**Problem to solve**
Look below for the line holding "##Game scene end" and the line holding "# PyAudio2Talkie [*Unfinished*]". Transcribe exactly those lines and all lines between them, nothing more.

START Material supplied

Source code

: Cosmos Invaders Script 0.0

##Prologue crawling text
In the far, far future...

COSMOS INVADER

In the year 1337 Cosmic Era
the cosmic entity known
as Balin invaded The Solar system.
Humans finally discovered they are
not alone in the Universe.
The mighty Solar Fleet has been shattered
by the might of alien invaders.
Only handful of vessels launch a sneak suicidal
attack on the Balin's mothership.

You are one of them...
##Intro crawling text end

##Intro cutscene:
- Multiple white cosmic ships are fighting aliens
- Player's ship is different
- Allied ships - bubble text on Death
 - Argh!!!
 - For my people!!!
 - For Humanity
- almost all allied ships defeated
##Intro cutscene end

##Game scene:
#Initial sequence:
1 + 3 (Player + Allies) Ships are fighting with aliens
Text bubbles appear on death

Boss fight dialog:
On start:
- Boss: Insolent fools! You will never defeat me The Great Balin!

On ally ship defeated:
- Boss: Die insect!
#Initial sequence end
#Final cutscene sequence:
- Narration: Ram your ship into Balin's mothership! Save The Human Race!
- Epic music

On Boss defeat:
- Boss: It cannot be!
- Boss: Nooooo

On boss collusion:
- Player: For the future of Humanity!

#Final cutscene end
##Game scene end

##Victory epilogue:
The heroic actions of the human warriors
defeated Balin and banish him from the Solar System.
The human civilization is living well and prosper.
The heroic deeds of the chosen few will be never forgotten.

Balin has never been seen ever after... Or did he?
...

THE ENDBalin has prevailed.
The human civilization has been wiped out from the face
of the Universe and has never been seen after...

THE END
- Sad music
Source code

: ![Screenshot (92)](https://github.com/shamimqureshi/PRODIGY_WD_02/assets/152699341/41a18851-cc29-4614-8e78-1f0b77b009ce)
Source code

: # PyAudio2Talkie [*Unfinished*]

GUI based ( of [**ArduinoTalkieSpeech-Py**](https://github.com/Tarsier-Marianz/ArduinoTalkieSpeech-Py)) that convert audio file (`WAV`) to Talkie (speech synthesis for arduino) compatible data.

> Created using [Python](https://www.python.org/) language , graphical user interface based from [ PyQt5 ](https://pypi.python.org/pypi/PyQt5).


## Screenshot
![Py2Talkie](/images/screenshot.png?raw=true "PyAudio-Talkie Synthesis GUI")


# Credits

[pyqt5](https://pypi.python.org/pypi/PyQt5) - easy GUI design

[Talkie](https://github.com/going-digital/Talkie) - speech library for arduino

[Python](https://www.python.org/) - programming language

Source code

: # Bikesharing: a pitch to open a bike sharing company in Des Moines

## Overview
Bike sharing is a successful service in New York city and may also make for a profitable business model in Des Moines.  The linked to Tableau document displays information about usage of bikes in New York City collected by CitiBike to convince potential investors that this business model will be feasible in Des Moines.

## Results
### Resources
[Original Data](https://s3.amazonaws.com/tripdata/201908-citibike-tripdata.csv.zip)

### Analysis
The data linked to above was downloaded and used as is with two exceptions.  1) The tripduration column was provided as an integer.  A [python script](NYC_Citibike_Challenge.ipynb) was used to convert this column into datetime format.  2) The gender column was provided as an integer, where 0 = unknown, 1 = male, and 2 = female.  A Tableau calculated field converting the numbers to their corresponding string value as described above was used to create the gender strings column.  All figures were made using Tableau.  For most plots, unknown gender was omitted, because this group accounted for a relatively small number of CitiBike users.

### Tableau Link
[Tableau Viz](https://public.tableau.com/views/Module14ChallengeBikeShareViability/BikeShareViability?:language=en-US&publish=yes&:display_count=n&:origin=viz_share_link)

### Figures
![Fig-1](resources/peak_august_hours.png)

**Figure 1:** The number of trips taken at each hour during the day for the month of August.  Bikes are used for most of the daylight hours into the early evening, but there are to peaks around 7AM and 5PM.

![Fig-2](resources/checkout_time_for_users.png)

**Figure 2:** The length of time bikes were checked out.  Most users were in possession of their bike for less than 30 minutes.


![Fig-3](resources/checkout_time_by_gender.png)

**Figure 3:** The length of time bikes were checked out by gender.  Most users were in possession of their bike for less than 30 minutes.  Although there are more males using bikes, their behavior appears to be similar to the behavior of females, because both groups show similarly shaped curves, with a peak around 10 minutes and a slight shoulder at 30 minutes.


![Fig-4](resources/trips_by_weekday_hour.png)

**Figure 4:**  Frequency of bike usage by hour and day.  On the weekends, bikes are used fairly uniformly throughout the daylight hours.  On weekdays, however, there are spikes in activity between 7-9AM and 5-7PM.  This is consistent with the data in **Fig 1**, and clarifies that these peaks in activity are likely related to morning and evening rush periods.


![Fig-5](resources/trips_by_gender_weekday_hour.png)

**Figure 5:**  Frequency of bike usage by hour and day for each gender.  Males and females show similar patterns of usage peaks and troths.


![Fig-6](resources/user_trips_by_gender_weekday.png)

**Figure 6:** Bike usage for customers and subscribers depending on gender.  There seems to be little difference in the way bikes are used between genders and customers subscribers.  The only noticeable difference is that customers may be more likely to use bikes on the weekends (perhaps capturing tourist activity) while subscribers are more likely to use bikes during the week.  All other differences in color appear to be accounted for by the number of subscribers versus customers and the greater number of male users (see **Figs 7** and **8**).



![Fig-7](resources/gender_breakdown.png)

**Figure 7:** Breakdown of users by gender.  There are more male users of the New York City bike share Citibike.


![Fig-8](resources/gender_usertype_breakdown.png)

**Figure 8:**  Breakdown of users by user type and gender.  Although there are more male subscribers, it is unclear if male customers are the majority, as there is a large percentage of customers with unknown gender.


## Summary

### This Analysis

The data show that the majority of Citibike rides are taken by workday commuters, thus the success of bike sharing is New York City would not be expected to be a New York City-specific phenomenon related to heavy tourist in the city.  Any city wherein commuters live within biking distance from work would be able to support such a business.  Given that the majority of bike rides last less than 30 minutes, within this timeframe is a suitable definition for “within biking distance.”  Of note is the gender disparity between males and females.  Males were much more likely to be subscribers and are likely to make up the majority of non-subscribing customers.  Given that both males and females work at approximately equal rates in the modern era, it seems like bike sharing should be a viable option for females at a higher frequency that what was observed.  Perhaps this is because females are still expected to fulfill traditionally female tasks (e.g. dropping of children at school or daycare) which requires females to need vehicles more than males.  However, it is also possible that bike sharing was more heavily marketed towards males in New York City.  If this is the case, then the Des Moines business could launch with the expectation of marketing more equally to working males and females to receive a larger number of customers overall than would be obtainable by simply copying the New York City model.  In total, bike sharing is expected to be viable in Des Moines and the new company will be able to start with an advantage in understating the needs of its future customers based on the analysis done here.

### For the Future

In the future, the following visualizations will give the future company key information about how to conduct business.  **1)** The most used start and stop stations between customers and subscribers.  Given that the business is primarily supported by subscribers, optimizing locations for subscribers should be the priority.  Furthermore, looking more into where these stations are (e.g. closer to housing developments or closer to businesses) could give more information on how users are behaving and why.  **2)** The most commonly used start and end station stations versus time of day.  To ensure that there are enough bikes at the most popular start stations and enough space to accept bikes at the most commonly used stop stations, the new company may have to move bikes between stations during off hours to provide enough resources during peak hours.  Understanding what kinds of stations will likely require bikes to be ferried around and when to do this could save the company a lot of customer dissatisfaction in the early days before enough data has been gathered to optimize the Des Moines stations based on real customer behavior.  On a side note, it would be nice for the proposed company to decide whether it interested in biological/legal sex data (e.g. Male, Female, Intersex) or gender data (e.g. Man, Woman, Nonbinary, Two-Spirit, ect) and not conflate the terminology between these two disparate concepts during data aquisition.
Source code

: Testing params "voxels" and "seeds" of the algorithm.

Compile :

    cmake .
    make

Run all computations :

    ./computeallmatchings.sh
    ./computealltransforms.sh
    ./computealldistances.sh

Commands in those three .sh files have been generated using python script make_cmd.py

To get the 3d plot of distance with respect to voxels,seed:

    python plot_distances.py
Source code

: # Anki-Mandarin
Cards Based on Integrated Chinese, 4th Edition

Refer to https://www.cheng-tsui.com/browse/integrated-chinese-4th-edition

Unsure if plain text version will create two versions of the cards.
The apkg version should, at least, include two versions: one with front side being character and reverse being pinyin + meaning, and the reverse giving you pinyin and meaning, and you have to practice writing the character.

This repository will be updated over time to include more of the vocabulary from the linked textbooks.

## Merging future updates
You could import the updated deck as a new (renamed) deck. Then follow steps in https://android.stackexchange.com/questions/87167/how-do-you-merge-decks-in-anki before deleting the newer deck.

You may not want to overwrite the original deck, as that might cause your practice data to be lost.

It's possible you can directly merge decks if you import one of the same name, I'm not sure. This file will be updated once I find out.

END Material supplied

**Your response**
##Game scene end

##Victory epilogue:
The heroic actions of the human warriors
defeated Balin and banish him from the Solar System.
The human civilization is living well and prosper.
The heroic deeds of the chosen few will be never forgotten.

Balin has never been seen ever after... Or did he?
...

THE ENDBalin has prevailed.
The human civilization has been wiped out from the face
of the Universe and has never been seen after...

THE END
- Sad music
Source code

: ![Screenshot (92)](https://github.com/shamimqureshi/PRODIGY_WD_02/assets/152699341/41a18851-cc29-4614-8e78-1f0b77b009ce)
Source code

: # PyAudio2Talkie [*Unfinished*]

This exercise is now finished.